Sen. Jim Inhofe's (R-OK) embarrassing attempt to disprove global warming with a single snowball was rightfully dismissed by the mainstream media -- but it was applauded on Fox News.
The February 28 edition of Fox News' Fox & Friends Saturday featured a clip of Sen. Inhofe's recent speech in which he brought a snowball onto the Senate floor to dispute the scientific finding that 2014 was the hottest year on record. The clip preceded an interview with Inhofe, in which co-host Tucker Carlson asked why some people are “trying to shut down debate” on the causes of climate change. Inhofe responded that “there are so many people out there in the extreme community, the far left ... and they're trying to revive this as an issue,” adding that “it's become a religion.” The only other questions Inhofe received during his interview were whether the U.S. should be “nixing” all climate change-related funding, and how he was able put together such a “nicely packed, well-constructed” snowball:
Other media outlets had a different take on the issue.
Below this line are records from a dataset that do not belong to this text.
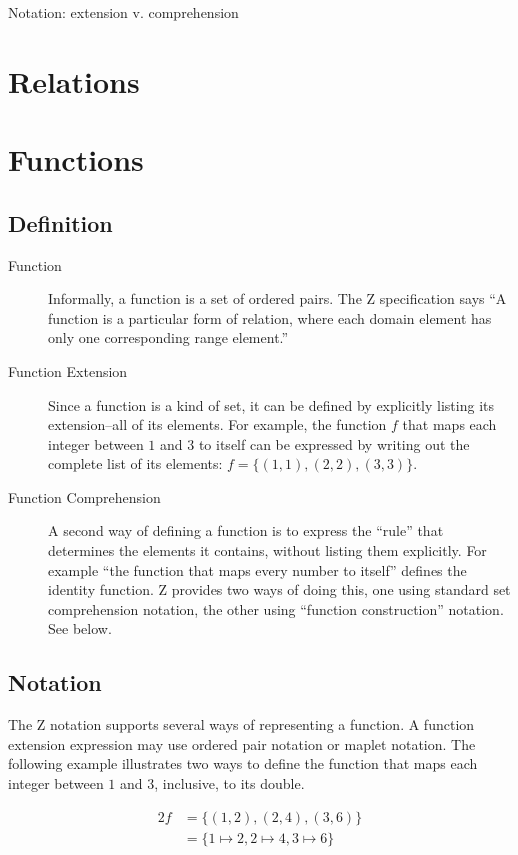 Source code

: \documentclass[reqno,12pt]{tufte-book}
\numberwithin{equation}{subsection}
\begin{document}
Notation: extension v. comprehension


\section{Relations}

\section{Functions}


\subsection{Definition}

\begin{description}
\item [Function] Informally, a function is a set of ordered pairs.
  The Z specification says ``A function is a particular form of
  relation, where each domain element has only one corresponding range
  element.''\cite{z-iso-13568}%
\item [Function Extension] Since a function is a kind of set, it can
  be defined by explicitly listing its extension--all of its elements.
  For example, the function $f$ that maps each integer between $1$ and
  $3$ to itself can be expressed by writing out the complete list of
  its elements: ${f=\{(1,1),(2,2),(3,3)\}}$.
\item [Function Comprehension] A second way of defining a function is
  to express the ``rule'' that determines the elements it contains,
  without listing them explicitly.  For example ``the function that
  maps every number to itself'' defines the identity function.  Z provides
  two ways of doing this, one using standard set comprehension
  notation, the other using ``function construction'' notation.  See
  below.
\end{description}

\subsection{Notation}

The Z notation supports several ways of representing a function.  A
function extension expression may use ordered pair notation or maplet
notation.  The following example illustrates two ways to define the
function that maps each integer between $1$ and $3$, inclusive, to its
double.

\begin{alignat}{2}
  f &= \{(1,2),(2,4),(3,6)\} \\
  &= \{1\mapsto 2, 2\mapsto 4, 3\mapsto 6\}
\end{alignat}
\end{document}
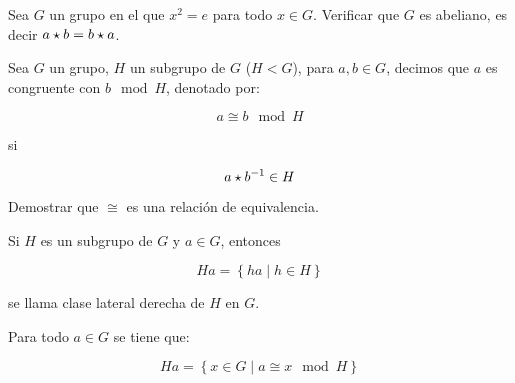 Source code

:         \begin{ejercicio}
            Sea $G$ un grupo en el que $x^2 = e$ para todo $x \in G$. Verificar que $G$ es abeliano, es decir $a \star b = b \star a$.
        \end{ejercicio}

        \begin{definicion}
            Sea $G$ un grupo, $H$ un subgrupo de $G$ ($H < G$), para $a, b \in G$, decimos que $a$ es congruente con $b \mod H$, denotado por:

            \begin{equation}
                a \cong b \mod H
            \end{equation}

            si

            \begin{equation}
                a \star b^{-1} \in H
            \end{equation}
        \end{definicion}


        \begin{ejercicio}
            Demostrar que $\cong$ es una relación de equivalencia.
        \end{ejercicio}

        \begin{definicion}
            Si $H$ es un subgrupo de $G$ y $a \in G$, entonces

            \begin{equation}
                Ha = \left\{ ha \mid h \in H \right\}
            \end{equation}

            se llama clase lateral derecha de $H$ en $G$.
        \end{definicion}

        \begin{lema}
            Para todo $a \in G$ se tiene que:

            \begin{equation}
                Ha = \left\{ x \in G \mid a \cong x \mod H \right\}
            \end{equation}
        \end{lema}


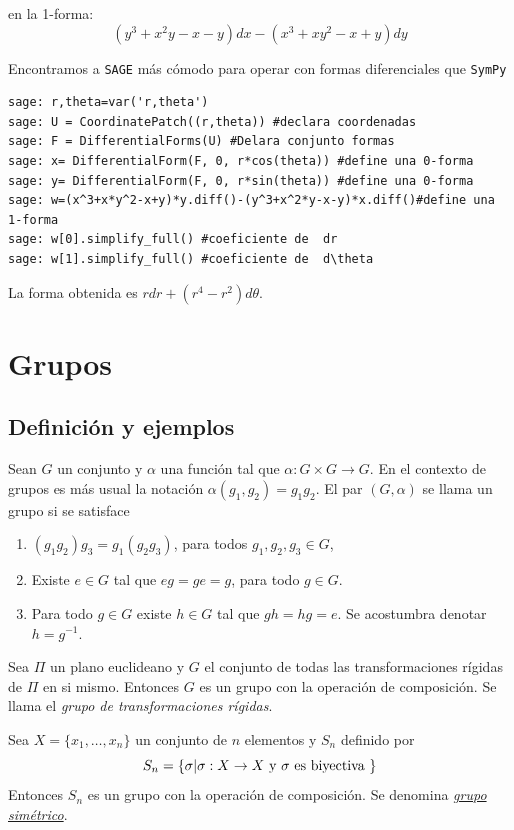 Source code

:  en la 1-forma:
\[(y^3+x^2y-x-y)dx-(x^3+xy^2-x+y)dy\]



 Encontramos a  \texttt{SAGE} más cómodo para operar con formas diferenciales que \texttt{SymPy}
\begin{lstlisting}
sage: r,theta=var('r,theta')
sage: U = CoordinatePatch((r,theta)) #declara coordenadas
sage: F = DifferentialForms(U) #Delara conjunto formas
sage: x= DifferentialForm(F, 0, r*cos(theta)) #define una 0-forma
sage: y= DifferentialForm(F, 0, r*sin(theta)) #define una 0-forma
sage: w=(x^3+x*y^2-x+y)*y.diff()-(y^3+x^2*y-x-y)*x.diff()#define una 1-forma
sage: w[0].simplify_full() #coeficiente de  dr
sage: w[1].simplify_full() #coeficiente de  d\theta
\end{lstlisting}
La forma obtenida es $rdr+(r^4-r^2)d\theta$.


\section{Grupos}


\subsection{Definición y ejemplos}
\begin{definicion}[Grupo]
Sean $G$ un conjunto y $\alpha$ una función tal que   $\alpha:G\times G\to G$. En el contexto de grupos es más usual la notación  $\alpha(g_1,g_2)=g_1g_2$. El par $(G,\alpha)$ se llama un grupo si se satisface
\begin{enumerate}
\item $(g_1g_2)g_3=g_1(g_2g_3)$, para todos $g_1,g_2,g_3\in G$,
\item Existe $e\in G$ tal que $eg=ge=g$,  para todo $g\in G$.
\item Para todo $g\in G$ existe $h\in G$ tal que $gh=hg=e$. Se acostumbra denotar $h=g^{-1}$.
\end{enumerate}
\end{definicion}




\begin{ejemplo} Sea $\Pi$ un plano euclideano y $G$ el conjunto de todas las transformaciones rígidas de $\Pi$ en si mismo. Entonces $G$ es un grupo con la operación de composición. Se llama el \emph{grupo de transformaciones rígidas}.
 \end{ejemplo}


\begin{ejemplo}  Sea $X=\{x_1,\ldots,x_n\}$ un conjunto de $n$ elementos y $S_n$ definido por
\[S_n=\{\sigma|\sigma:X\to X\hbox{ y }\sigma \hbox{ es biyectiva }\}\]
Entonces $S_n$ es un grupo  con la operación de composición. Se denomina \href{http://es.wikipedia.org/wiki/Grupo_simétrico}{\emph{grupo simétrico}}.
 \end{ejemplo}

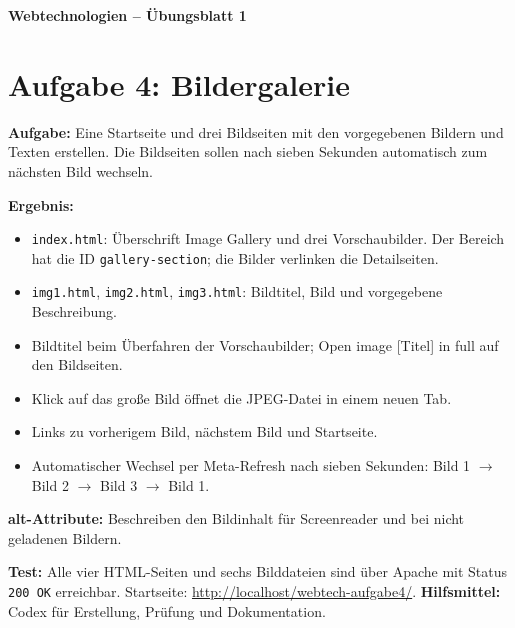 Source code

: \documentclass[11pt,a4paper]{article}
\begin{document}
\begin{center}
  {\Large\textbf{Webtechnologien -- Übungsblatt 1}}
\end{center}
\section*{Aufgabe 4: Bildergalerie}
\textbf{Aufgabe:} Eine Startseite und drei Bildseiten mit den
vorgegebenen Bildern und Texten erstellen. Die Bildseiten sollen nach
sieben Sekunden automatisch zum nächsten Bild wechseln.

\medskip
\textbf{Ergebnis:}
\begin{itemize}
  \item \texttt{index.html}: Überschrift \glqq Image Gallery\grqq{} und drei Vorschaubilder.
    Der Bereich hat die ID \texttt{gallery-section}; die Bilder verlinken die Detailseiten.
  \item \texttt{img1.html}, \texttt{img2.html}, \texttt{img3.html}:
    Bildtitel, Bild und vorgegebene Beschreibung.
  \item Bildtitel beim Überfahren der Vorschaubilder;
    \glqq Open image [Titel] in full\grqq{} auf den Bildseiten.
  \item Klick auf das große Bild öffnet die JPEG-Datei in einem neuen Tab.
  \item Links zu vorherigem Bild, nächstem Bild und Startseite.
  \item Automatischer Wechsel per Meta-Refresh nach sieben Sekunden:
    Bild 1 $\rightarrow$ Bild 2 $\rightarrow$ Bild 3 $\rightarrow$ Bild 1.
\end{itemize}
\textbf{alt-Attribute:} Beschreiben den Bildinhalt für Screenreader
und bei nicht geladenen Bildern.

\medskip
\textbf{Test:} Alle vier HTML-Seiten und sechs Bilddateien sind über
Apache mit Status \texttt{200 OK} erreichbar.
Startseite: \url{http://localhost/webtech-aufgabe4/}.
\medskip
{\small \textbf{Hilfsmittel:} Codex für Erstellung, Prüfung und Dokumentation.}
\end{document}
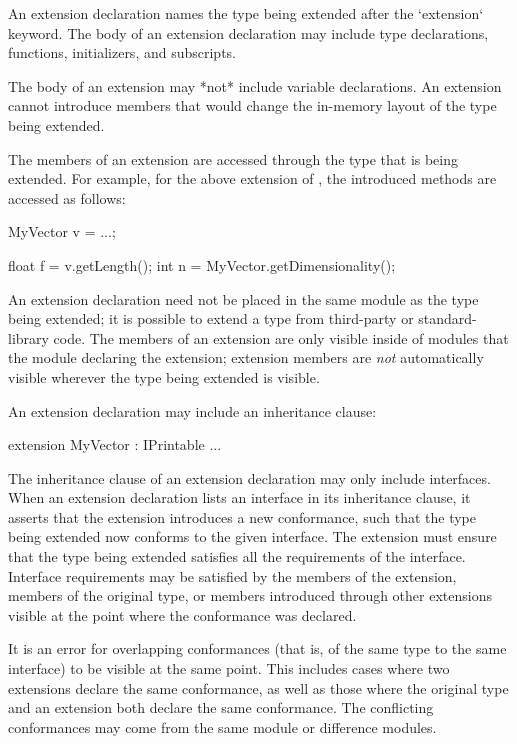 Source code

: An extension declaration names the type being extended after the `extension` keyword.
The body of an extension declaration may include type declarations, functions, initializers, and subscripts.

\begin{Note}
The body of an extension may *not* include variable declarations.
An extension cannot introduce members that would change the in-memory layout of the type being extended.
\end{Note}

The members of an extension are accessed through the type that is being extended.
For example, for the above extension of , the introduced methods are accessed as follows:

\begin{codeblock}
MyVector v = ...;

float f = v.getLength();
int n = MyVector.getDimensionality();
\end{codeblock}

An extension declaration need not be placed in the same module as the type being extended; it is possible to extend a type from third-party or standard-library code.
The members of an extension are only visible inside of modules that  the module declaring the extension;
extension members are \emph{not} automatically visible wherever the type being extended is visible.

An extension declaration may include an inheritance clause:

\begin{codeblock}
extension MyVector : IPrintable
{
    ...
}
\end{codeblock}

The inheritance clause of an extension declaration may only include interfaces.
When an extension declaration lists an interface in its inheritance clause, it asserts that the extension introduces a new conformance, such that the type being extended now conforms to the given interface.
The extension must ensure that the type being extended satisfies all the requirements of the interface.
Interface requirements may be satisfied by the members of the extension, members of the original type, or members introduced through other extensions visible at the point where the conformance was declared.

It is an error for overlapping conformances (that is, of the same type to the same interface) to be visible at the same point.
This includes cases where two extensions declare the same conformance, as well as those where the original type and an extension both declare the same conformance.
The conflicting conformances may come from the same module or difference modules.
New York Magazine's Jonathan Chait called Inhofe's argument “breathtakingly devoid of a factual or logical grasp of its subject matter.”
On the March 2 edition of The View, conservative co-host Nicole Wallace described Inhofe's action on the Senate floor as “moronic,” adding: “if we want to get people younger than him to join our party I think it's time to stop denying and just say let's debate the solutions.”
The Washington Post editorial board wrote that the stunt shows how Inhofe's position as chair for the Environment and Public Works Committee is a “national embarrassment,” adding: “The Republican Party should be mortified by the face of their environmental leadership.”
The Los Angeles Times' Michael Hiltzik agreed, stating that Inhofe's stunt was “cause for a national face-palm,” and that Inhofe should be “condemned, not encouraged.”
Vox called it “the dumbest thing that happened on the Senate floor” that day.
It doesn't take long to show how a single episode of cold weather does not contradict the long-term trend of human-caused global warming. A look at the global temperatures beyond the United States' East Coast shows how the world, as a whole, has recently experienced warmer-than-average temperatures, including the second-warmest January on record:
But Fox's segment celebrating Inhofe's climate denial should come as no surprise; "snow-trolling" of the sort Inhofe engaged in often finds a welcome home on Fox News. In fact, the network has found a way to claim just about any amount of snow debunks global warming. Even Fox News founder Rupert Murdoch recently got in on the act, tweeting a picture of North Atlantic ice and writing, “Global Warming!”